Task item ▸
A word-for-word transcription of every record is needed.

(Collected data)
..............................
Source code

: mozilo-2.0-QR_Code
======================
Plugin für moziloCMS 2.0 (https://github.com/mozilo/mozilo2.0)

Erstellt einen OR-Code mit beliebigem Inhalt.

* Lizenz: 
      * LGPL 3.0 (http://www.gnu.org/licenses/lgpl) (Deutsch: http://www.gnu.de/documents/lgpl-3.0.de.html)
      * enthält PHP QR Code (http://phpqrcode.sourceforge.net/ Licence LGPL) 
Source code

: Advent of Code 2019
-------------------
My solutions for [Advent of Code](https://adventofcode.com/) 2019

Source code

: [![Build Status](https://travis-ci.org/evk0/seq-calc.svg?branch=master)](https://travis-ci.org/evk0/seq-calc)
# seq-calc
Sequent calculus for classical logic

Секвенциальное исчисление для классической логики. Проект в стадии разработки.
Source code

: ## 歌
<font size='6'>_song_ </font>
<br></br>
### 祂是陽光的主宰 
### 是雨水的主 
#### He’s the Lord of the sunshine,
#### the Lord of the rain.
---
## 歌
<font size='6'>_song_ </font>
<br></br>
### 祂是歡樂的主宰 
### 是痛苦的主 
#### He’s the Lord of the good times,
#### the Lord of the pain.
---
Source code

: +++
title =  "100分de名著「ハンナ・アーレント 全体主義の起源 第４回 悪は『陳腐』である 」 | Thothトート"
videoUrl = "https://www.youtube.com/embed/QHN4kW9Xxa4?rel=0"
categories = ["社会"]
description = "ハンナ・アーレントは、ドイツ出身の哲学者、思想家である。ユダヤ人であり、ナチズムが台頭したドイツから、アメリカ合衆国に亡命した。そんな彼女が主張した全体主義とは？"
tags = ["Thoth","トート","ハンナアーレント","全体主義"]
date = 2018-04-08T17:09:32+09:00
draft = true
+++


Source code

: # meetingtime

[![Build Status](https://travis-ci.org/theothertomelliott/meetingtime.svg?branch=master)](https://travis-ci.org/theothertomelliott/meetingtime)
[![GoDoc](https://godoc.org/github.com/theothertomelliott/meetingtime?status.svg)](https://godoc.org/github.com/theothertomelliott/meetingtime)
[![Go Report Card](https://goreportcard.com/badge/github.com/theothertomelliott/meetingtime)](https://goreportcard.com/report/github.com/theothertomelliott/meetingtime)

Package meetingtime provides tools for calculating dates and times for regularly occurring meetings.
..............................
Solution to this exercise ▸
Source code

: mozilo-2.0-QR_Code
======================
Plugin für moziloCMS 2.0 (https://github.com/mozilo/mozilo2.0)

Erstellt einen OR-Code mit beliebigem Inhalt.

* Lizenz: 
      * LGPL 3.0 (http://www.gnu.org/licenses/lgpl) (Deutsch: http://www.gnu.de/documents/lgpl-3.0.de.html)
      * enthält PHP QR Code (http://phpqrcode.sourceforge.net/ Licence LGPL) 
Source code

: Advent of Code 2019
-------------------
My solutions for [Advent of Code](https://adventofcode.com/) 2019

Source code

: [![Build Status](https://travis-ci.org/evk0/seq-calc.svg?branch=master)](https://travis-ci.org/evk0/seq-calc)
# seq-calc
Sequent calculus for classical logic

Секвенциальное исчисление для классической логики. Проект в стадии разработки.
Source code

: ## 歌
<font size='6'>_song_ </font>
<br></br>
### 祂是陽光的主宰 
### 是雨水的主 
#### He’s the Lord of the sunshine,
#### the Lord of the rain.
---
## 歌
<font size='6'>_song_ </font>
<br></br>
### 祂是歡樂的主宰 
### 是痛苦的主 
#### He’s the Lord of the good times,
#### the Lord of the pain.
---
Source code

: +++
title =  "100分de名著「ハンナ・アーレント 全体主義の起源 第４回 悪は『陳腐』である 」 | Thothトート"
videoUrl = "https://www.youtube.com/embed/QHN4kW9Xxa4?rel=0"
categories = ["社会"]
description = "ハンナ・アーレントは、ドイツ出身の哲学者、思想家である。ユダヤ人であり、ナチズムが台頭したドイツから、アメリカ合衆国に亡命した。そんな彼女が主張した全体主義とは？"
tags = ["Thoth","トート","ハンナアーレント","全体主義"]
date = 2018-04-08T17:09:32+09:00
draft = true
+++


Source code

: # meetingtime

[![Build Status](https://travis-ci.org/theothertomelliott/meetingtime.svg?branch=master)](https://travis-ci.org/theothertomelliott/meetingtime)
[![GoDoc](https://godoc.org/github.com/theothertomelliott/meetingtime?status.svg)](https://godoc.org/github.com/theothertomelliott/meetingtime)
[![Go Report Card](https://goreportcard.com/badge/github.com/theothertomelliott/meetingtime)](https://goreportcard.com/report/github.com/theothertomelliott/meetingtime)

Package meetingtime provides tools for calculating dates and times for regularly occurring meetings.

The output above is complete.